Aircraft Purchase, Ownership and Operation: Protecting the Interests of a Family Business Owner – Part 4As noted in Part 1 of this series, owners of private aircraft will often want to share ownership and/or use of their aircraft with others. In most cases the motivation for sharing ownership and/or use of an aircraft is to defray the significant costs and expenses associated with the purchase and maintenance of the aircraft, purchasing or leasing a hanger for storage of the aircraft, employing a pilot or pilots and other crew to operate the aircraft, insuring the aircraft, and other similar costs and expenses. For these and other reasons, it is common for owners of private aircraft to enter in various types of arrangements to share ownership and/or use of their aircraft with others. However, any such arrangements must comply with the Federal Aviation Administration rules for the operation of private aircraft, namely, Part 91 of the Federal Aviation Regulations (FARs), which were discussed in greater detail in Part 3 of this series. The following are the more typical arrangements for sharing ownership and/or use of a private aircraft permitted under the FARs:

Aircraft Dry Lease Agreement

It is common for a small business or individual owner of a private aircraft to make the aircraft available for use by others at times when the owner is not using the aircraft. This is often accomplished by what is referred to as an “aircraft dry lease.” An aircraft dry lease is an arrangement whereby the owner leases the aircraft to another party (lessee) and the lessee is required to provide its own pilot or pilots and pay the costs of fuel and other expenses incidental to the lessee’s operation of the aircraft. The FARs require that the owner and the lessee enter into an aircraft dry lease agreement, which provides, among other things, that the lessee is to have “operational control” of the aircraft at all times that it is operated by the lessee. This means that the lessee, rather than the owner of the aircraft, is deemed to be responsible for the operation and control of the aircraft while it is being used by the lessee, thereby placing primary liability upon the lessee for any accidents or incidents that occur during the lessee’s use of the aircraft. The financial arrangements under an aircraft dry lease vary from one lease to another but generally include an hourly charge for the operation of the aircraft, a flat fee (daily, weekly or monthly) for the lessee’s possession of the aircraft during the lease term, and reimbursement or sharing of certain costs related to maintenance, repairs and/or insurance.

Time Sharing Agreement

In situations where the owner of a private aircraft would like to make the aircraft available for use by others under a lease arrangement, but the owner prefers that the owner’s pilot(s) operate and control the aircraft while it is being used by the lessee, the owner and lessee may enter into a time sharing agreement.

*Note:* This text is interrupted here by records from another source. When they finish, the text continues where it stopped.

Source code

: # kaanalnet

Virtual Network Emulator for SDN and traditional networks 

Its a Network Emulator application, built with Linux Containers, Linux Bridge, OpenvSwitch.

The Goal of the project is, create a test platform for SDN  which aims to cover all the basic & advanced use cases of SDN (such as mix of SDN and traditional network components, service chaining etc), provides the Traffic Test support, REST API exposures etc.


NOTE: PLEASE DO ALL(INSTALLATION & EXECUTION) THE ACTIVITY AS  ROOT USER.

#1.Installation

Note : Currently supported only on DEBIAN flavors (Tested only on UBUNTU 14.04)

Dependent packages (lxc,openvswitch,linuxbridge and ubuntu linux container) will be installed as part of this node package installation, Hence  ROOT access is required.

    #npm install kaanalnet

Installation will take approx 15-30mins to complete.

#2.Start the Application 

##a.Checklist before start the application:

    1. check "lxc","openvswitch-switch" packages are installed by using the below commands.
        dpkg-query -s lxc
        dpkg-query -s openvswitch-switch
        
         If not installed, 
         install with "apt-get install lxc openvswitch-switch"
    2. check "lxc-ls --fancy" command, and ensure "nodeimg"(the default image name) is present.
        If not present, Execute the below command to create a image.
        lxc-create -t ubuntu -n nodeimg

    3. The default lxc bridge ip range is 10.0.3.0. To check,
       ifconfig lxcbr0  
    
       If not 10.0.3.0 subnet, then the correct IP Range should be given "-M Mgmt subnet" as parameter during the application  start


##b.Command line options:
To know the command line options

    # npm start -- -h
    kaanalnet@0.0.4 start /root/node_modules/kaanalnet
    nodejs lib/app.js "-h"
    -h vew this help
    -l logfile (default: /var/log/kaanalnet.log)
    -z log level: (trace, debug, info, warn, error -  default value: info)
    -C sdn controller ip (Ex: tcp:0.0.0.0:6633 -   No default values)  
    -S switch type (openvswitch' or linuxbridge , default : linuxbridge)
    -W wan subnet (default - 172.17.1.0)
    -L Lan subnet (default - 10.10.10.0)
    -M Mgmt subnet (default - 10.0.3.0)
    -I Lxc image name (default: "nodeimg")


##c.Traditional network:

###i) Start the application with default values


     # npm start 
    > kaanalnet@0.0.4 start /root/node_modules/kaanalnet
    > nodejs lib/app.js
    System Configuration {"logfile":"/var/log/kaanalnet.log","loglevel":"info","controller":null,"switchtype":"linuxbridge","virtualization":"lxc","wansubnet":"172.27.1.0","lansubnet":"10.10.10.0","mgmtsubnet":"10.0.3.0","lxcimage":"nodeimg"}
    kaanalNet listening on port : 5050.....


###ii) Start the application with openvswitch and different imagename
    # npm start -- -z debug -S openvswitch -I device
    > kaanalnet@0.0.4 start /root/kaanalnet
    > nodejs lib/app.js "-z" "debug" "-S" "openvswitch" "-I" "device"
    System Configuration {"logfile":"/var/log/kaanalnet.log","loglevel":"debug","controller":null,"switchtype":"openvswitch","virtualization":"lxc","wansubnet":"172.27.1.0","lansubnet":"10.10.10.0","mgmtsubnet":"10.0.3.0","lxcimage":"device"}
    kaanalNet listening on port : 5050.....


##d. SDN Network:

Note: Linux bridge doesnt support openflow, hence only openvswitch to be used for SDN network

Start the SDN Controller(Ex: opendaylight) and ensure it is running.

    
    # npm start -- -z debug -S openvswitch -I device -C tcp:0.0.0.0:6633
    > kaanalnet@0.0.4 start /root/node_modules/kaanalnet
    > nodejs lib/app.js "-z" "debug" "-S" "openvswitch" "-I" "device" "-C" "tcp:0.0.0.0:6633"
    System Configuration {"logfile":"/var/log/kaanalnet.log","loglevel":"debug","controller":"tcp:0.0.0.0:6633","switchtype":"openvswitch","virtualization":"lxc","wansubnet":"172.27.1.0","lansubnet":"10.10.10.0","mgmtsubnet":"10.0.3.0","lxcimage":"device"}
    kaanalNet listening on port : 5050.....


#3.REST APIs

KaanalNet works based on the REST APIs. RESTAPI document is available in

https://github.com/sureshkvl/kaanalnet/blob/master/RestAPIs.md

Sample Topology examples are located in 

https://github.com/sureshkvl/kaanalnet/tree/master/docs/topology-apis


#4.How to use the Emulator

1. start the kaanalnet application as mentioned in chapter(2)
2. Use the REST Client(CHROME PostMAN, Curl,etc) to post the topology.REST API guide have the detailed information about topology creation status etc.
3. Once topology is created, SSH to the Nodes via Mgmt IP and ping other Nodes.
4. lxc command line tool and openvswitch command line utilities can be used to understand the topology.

A time sharing arrangement differs from an aircraft dry lease arrangement in that the owner is deemed to retain “operational control” of the aircraft even though it is being leased to and used by the lessee. The two arrangements also differ on account of strict limitations imposed by the FARs on the amount that the owner of the aircraft may charge the lessee for its use of the aircraft. The lease charges under a time sharing arrangement are limited to twice the cost of fuel used in the operation of the aircraft plus the following incidental expenses associated with the operation of the aircraft: (i) travel expenses of the crew, including food, lodging and ground transportation; (ii) hangar tie-downs costs; (iii) insurance obtained for the specific flight(s); (iv) landing fees, airport taxes and similar charges; (v) flight food and beverages; and (vi) other limited incidental costs associated with the flight(s). In contrast, there are no limitations on the amount of rental fees and other charges that an owner may charge a lessee under an aircraft dry lease arrangement. Payments by a lessee to an owner under a time sharing agreement are generally subject to a 7.5 percent federal excise tax.

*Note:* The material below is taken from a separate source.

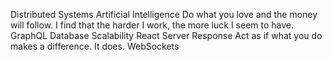 Distributed Systems Artificial Intelligence Do what you love and the money will follow. I find that the harder I work, the more luck I seem to have. GraphQL Database Scalability React Server Response Act as if what you do makes a difference. It does. WebSockets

Aircraft Charter Agreement

Another opportunity for the owner of a private aircraft to generate revenue to defray the expenses associated with ownership and maintenance of an aircraft is to make the aircraft available for charter by others. Because most owners of private aircraft are not authorized to provide charter flights under Part 135 of the FARS (see Part 3 of this series for a discussion of Part 135), an owner will typically contract with an aircraft charter services company (charter operator) to place the aircraft on the charter operator’s Part 135 certificate. This makes it possible for the charter operator to provide charter flights using the owner’s aircraft when the owner is not using the aircraft. The charter operator will typically retain between 15 and 20 percent of the net charter flight revenues and remit the balance to the owner. The charter operator is responsible for all aspects of the operation of the aircraft during any charter flights, including providing the pilot(s) and other crew for the flights.

Joint Ownership Agreement

A joint ownership agreement provides for the ownership of a private aircraft by multiple individuals and/or companies who enter into an agreement regarding their respective ownership of the aircraft, the rights of each owner to use the aircraft, and the manner in which the owners will share the costs and expenses of owning, maintaining, insuring and operating the aircraft. In a joint ownership arrangement, a single owner assumes responsibility for employing and providing the pilot(s) and other flight crew to operate the aircraft for the benefit of all of the owners. The salary, benefits and other costs and expenses incurred by the owner employing the pilot(s) and other flight crew are shared among the owners in the manner provided in the joint ownership agreement.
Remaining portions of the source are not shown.